Spaemann ist einer, der das vorschnell Weggeräumte wieder hervorzieht. Und nur das Vorurteil, die oberflächliche Lektüre erkennt in dieser Haltung einen Konservativen. Denn Konservativen fehlt, was Nietzsche einmal als Maxime für jeden ernstzunehmenden Philosophen ausgegeben hat: „Nicht ungedacht lassen, was gegen deinen Gedanken gedacht werden kann.“ Hierin (nur hierin) ist Spaemann Nietzsche immer gefolgt.

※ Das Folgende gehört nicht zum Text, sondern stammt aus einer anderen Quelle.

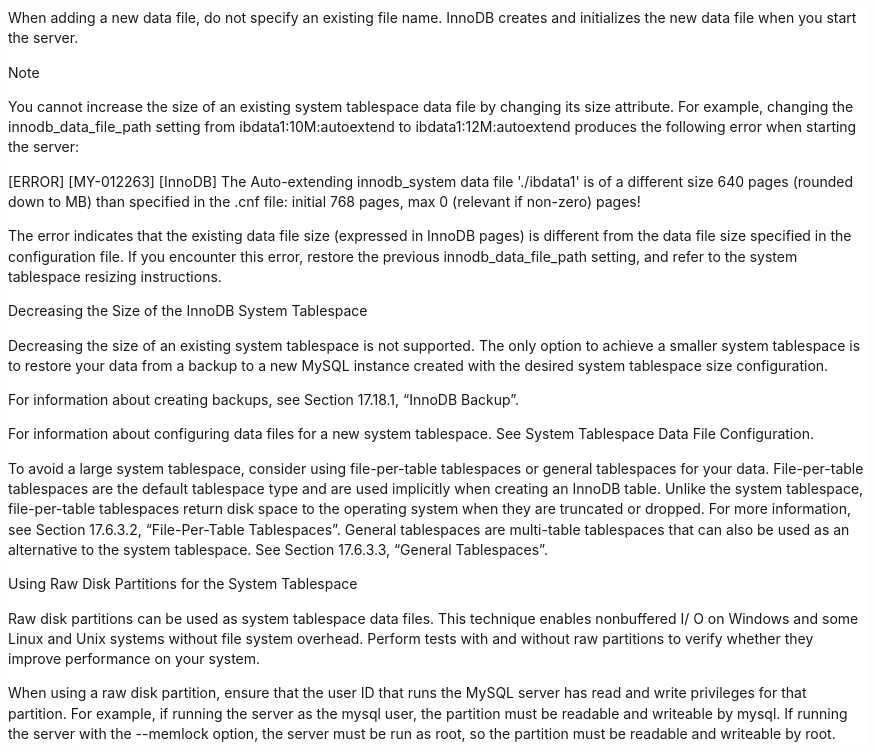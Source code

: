 When adding a new data file, do not specify an existing file name. InnoDB creates and initializes the
new data file when you start the server.

Note

You cannot increase the size of an existing system tablespace
data file by changing its size attribute. For example, changing the
innodb_data_file_path setting from ibdata1:10M:autoextend to
ibdata1:12M:autoextend produces the following error when starting the
server:

[ERROR] [MY-012263] [InnoDB] The Auto-extending innodb_system
data file './ibdata1' is of a different size 640 pages (rounded down to MB) than
specified in the .cnf file: initial 768 pages, max 0 (relevant if non-zero) pages!

The error indicates that the existing data file size (expressed in InnoDB pages)
is different from the data file size specified in the configuration file. If you
encounter this error, restore the previous innodb_data_file_path setting,
and refer to the system tablespace resizing instructions.

Decreasing the Size of the InnoDB System Tablespace

Decreasing the size of an existing system tablespace is not supported. The only option to achieve a
smaller system tablespace is to restore your data from a backup to a new MySQL instance created with
the desired system tablespace size configuration.

For information about creating backups, see Section 17.18.1, “InnoDB Backup”.

For information about configuring data files for a new system tablespace. See System Tablespace Data
File Configuration.

To avoid a large system tablespace, consider using file-per-table tablespaces or general tablespaces
for your data. File-per-table tablespaces are the default tablespace type and are used implicitly when
creating an InnoDB table. Unlike the system tablespace, file-per-table tablespaces return disk space to
the operating system when they are truncated or dropped. For more information, see Section 17.6.3.2,
“File-Per-Table Tablespaces”. General tablespaces are multi-table tablespaces that can also be used
as an alternative to the system tablespace. See Section 17.6.3.3, “General Tablespaces”.

Using Raw Disk Partitions for the System Tablespace

Raw disk partitions can be used as system tablespace data files. This technique enables nonbuffered I/
O on Windows and some Linux and Unix systems without file system overhead. Perform tests with and
without raw partitions to verify whether they improve performance on your system.

When using a raw disk partition, ensure that the user ID that runs the MySQL server has read and write
privileges for that partition. For example, if running the server as the mysql user, the partition must be
readable and writeable by mysql. If running the server with the --memlock option, the server must be
run as root, so the partition must be readable and writeable by root.
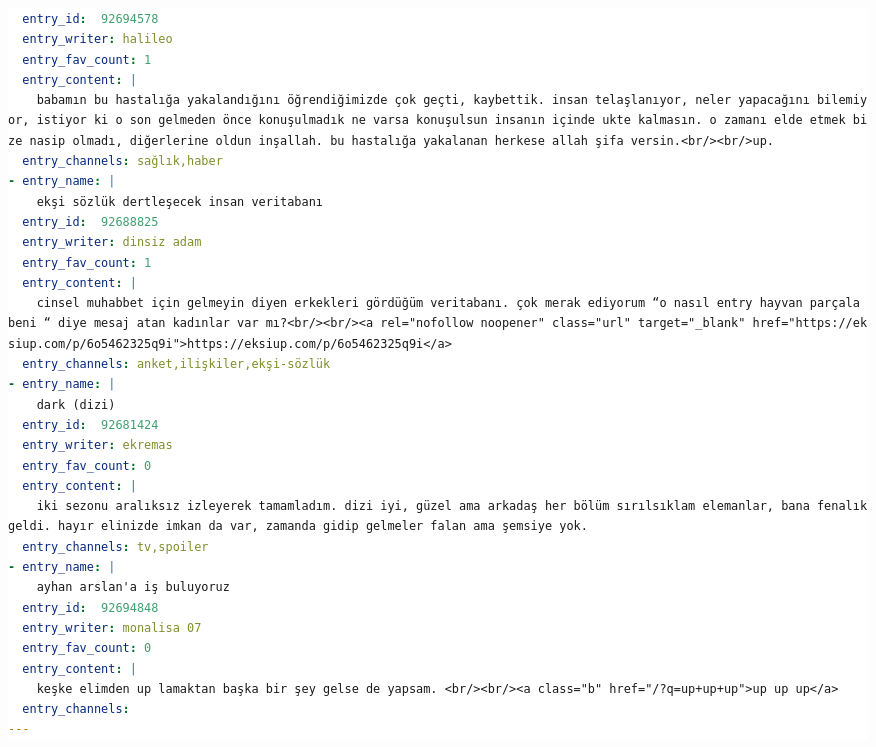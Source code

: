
 ```yaml
  entry_id:  92694578
  entry_writer: halileo
  entry_fav_count: 1
  entry_content: |
    babamın bu hastalığa yakalandığını öğrendiğimizde çok geçti, kaybettik. insan telaşlanıyor, neler yapacağını bilemiyor, istiyor ki o son gelmeden önce konuşulmadık ne varsa konuşulsun insanın içinde ukte kalmasın. o zamanı elde etmek bize nasip olmadı, diğerlerine oldun inşallah. bu hastalığa yakalanan herkese allah şifa versin.<br/><br/>up.
  entry_channels: sağlık,haber
- entry_name: |
    ekşi sözlük dertleşecek insan veritabanı
  entry_id:  92688825
  entry_writer: dinsiz adam
  entry_fav_count: 1
  entry_content: |
    cinsel muhabbet için gelmeyin diyen erkekleri gördüğüm veritabanı. çok merak ediyorum “o nasıl entry hayvan parçala beni “ diye mesaj atan kadınlar var mı?<br/><br/><a rel="nofollow noopener" class="url" target="_blank" href="https://eksiup.com/p/6o5462325q9i">https://eksiup.com/p/6o5462325q9i</a>
  entry_channels: anket,ilişkiler,ekşi-sözlük
- entry_name: |
    dark (dizi)
  entry_id:  92681424
  entry_writer: ekremas
  entry_fav_count: 0
  entry_content: |
    iki sezonu aralıksız izleyerek tamamladım. dizi iyi, güzel ama arkadaş her bölüm sırılsıklam elemanlar, bana fenalık geldi. hayır elinizde imkan da var, zamanda gidip gelmeler falan ama şemsiye yok.
  entry_channels: tv,spoiler
- entry_name: |
    ayhan arslan'a iş buluyoruz
  entry_id:  92694848
  entry_writer: monalisa 07
  entry_fav_count: 0
  entry_content: |
    keşke elimden up lamaktan başka bir şey gelse de yapsam. <br/><br/><a class="b" href="/?q=up+up+up">up up up</a>
  entry_channels: 
---
```

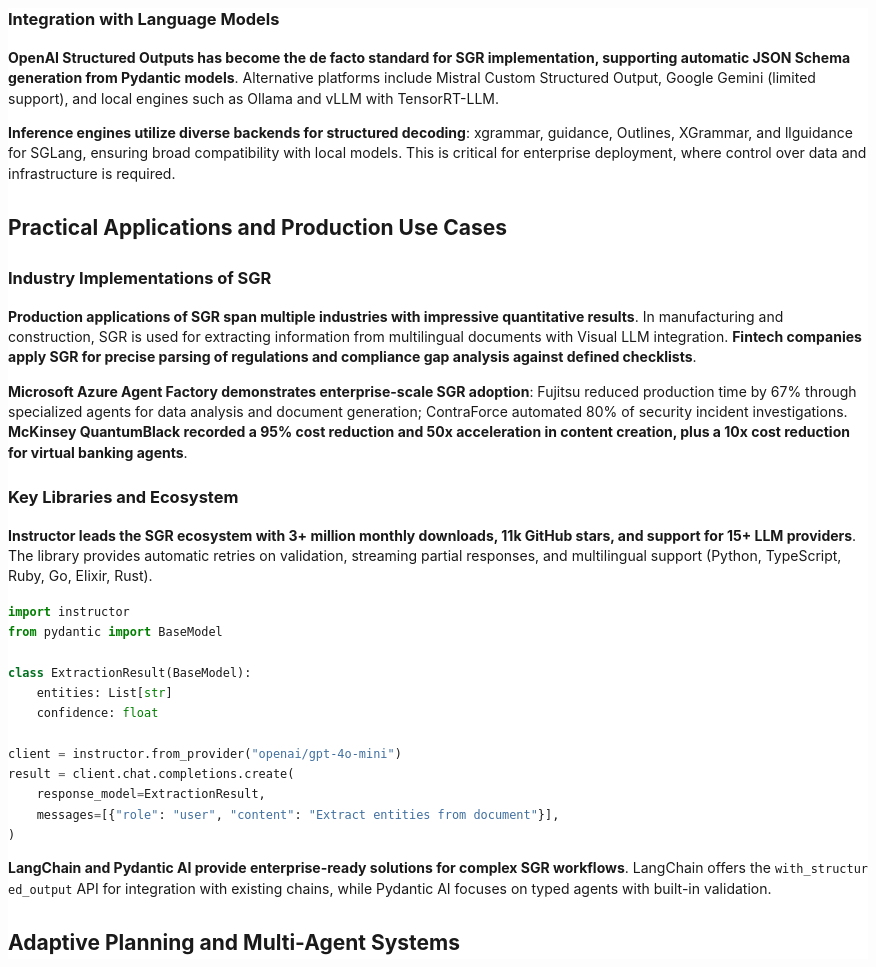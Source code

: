 ### Integration with Language Models

**OpenAI Structured Outputs has become the de facto standard for SGR implementation, supporting automatic JSON Schema generation from Pydantic models**. Alternative platforms include Mistral Custom Structured Output, Google Gemini (limited support), and local engines such as Ollama and vLLM with TensorRT-LLM.

**Inference engines utilize diverse backends for structured decoding**: xgrammar, guidance, Outlines, XGrammar, and llguidance for SGLang, ensuring broad compatibility with local models. This is critical for enterprise deployment, where control over data and infrastructure is required.

## Practical Applications and Production Use Cases

### Industry Implementations of SGR

**Production applications of SGR span multiple industries with impressive quantitative results**. In manufacturing and construction, SGR is used for extracting information from multilingual documents with Visual LLM integration. **Fintech companies apply SGR for precise parsing of regulations and compliance gap analysis against defined checklists**.

**Microsoft Azure Agent Factory demonstrates enterprise-scale SGR adoption**: Fujitsu reduced production time by 67% through specialized agents for data analysis and document generation; ContraForce automated 80% of security incident investigations. **McKinsey QuantumBlack recorded a 95% cost reduction and 50x acceleration in content creation, plus a 10x cost reduction for virtual banking agents**.

### Key Libraries and Ecosystem

**Instructor leads the SGR ecosystem with 3+ million monthly downloads, 11k GitHub stars, and support for 15+ LLM providers**. The library provides automatic retries on validation, streaming partial responses, and multilingual support (Python, TypeScript, Ruby, Go, Elixir, Rust).

```python
import instructor
from pydantic import BaseModel

class ExtractionResult(BaseModel):
    entities: List[str]
    confidence: float

client = instructor.from_provider("openai/gpt-4o-mini")
result = client.chat.completions.create(
    response_model=ExtractionResult,
    messages=[{"role": "user", "content": "Extract entities from document"}],
)
```

**LangChain and Pydantic AI provide enterprise-ready solutions for complex SGR workflows**. LangChain offers the `with_structured_output` API for integration with existing chains, while Pydantic AI focuses on typed agents with built-in validation.

## Adaptive Planning and Multi-Agent Systems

Leider ist dieses Buch schlecht (oder womöglich gar nicht?) lektoriert, auch das bleibe nicht unerwähnt. Oder warum gibt es die vielen Redundanzen? So erzählt Spaemann drei mal hintereinander, dass er Pädagogik nie studiert habe, dennoch aber Assistent bei dem Pädagogikprofessor Ernst Lichtenstein in Münster wurde.

Der Gruß unter Philosophen, hat der Philosoph Ludwig Wittgenstein empfohlen, sollte sein: „Lass dir Zeit.“ Das sollte nicht nur der Gruß unter Lektoren, sondern auch der unter Lesern sein, dieses Buches besonders.

Robert Spaemann: Über Gott und die Welt. Eine Autobiographie in Gesprächen. 350 S., 24,95 Euro

Robert Spaemann: Schritte über uns hinaus. Gesammelte Reden und Aufsätze II. 347 S., 29,95 Euro – Beide Bände sind im Klett-Cotta Verlag Stuttgart erschienen.